= How to complete this task =
Output every entry exactly as given.

───

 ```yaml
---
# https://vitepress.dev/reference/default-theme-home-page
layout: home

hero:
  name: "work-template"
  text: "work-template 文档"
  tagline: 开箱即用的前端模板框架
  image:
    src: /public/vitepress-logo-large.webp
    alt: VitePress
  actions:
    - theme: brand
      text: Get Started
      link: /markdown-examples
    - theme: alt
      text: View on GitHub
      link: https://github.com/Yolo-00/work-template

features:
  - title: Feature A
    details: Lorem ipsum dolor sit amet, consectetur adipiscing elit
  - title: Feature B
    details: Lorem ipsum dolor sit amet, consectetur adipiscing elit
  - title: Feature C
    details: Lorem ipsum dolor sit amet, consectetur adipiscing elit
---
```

───

= Your solution =
 ```yaml
---
# https://vitepress.dev/reference/default-theme-home-page
layout: home

hero:
  name: "work-template"
  text: "work-template 文档"
  tagline: 开箱即用的前端模板框架
  image:
    src: /public/vitepress-logo-large.webp
    alt: VitePress
  actions:
    - theme: brand
      text: Get Started
      link: /markdown-examples
    - theme: alt
      text: View on GitHub
      link: https://github.com/Yolo-00/work-template

features:
  - title: Feature A
    details: Lorem ipsum dolor sit amet, consectetur adipiscing elit
  - title: Feature B
    details: Lorem ipsum dolor sit amet, consectetur adipiscing elit
  - title: Feature C
    details: Lorem ipsum dolor sit amet, consectetur adipiscing elit
---
```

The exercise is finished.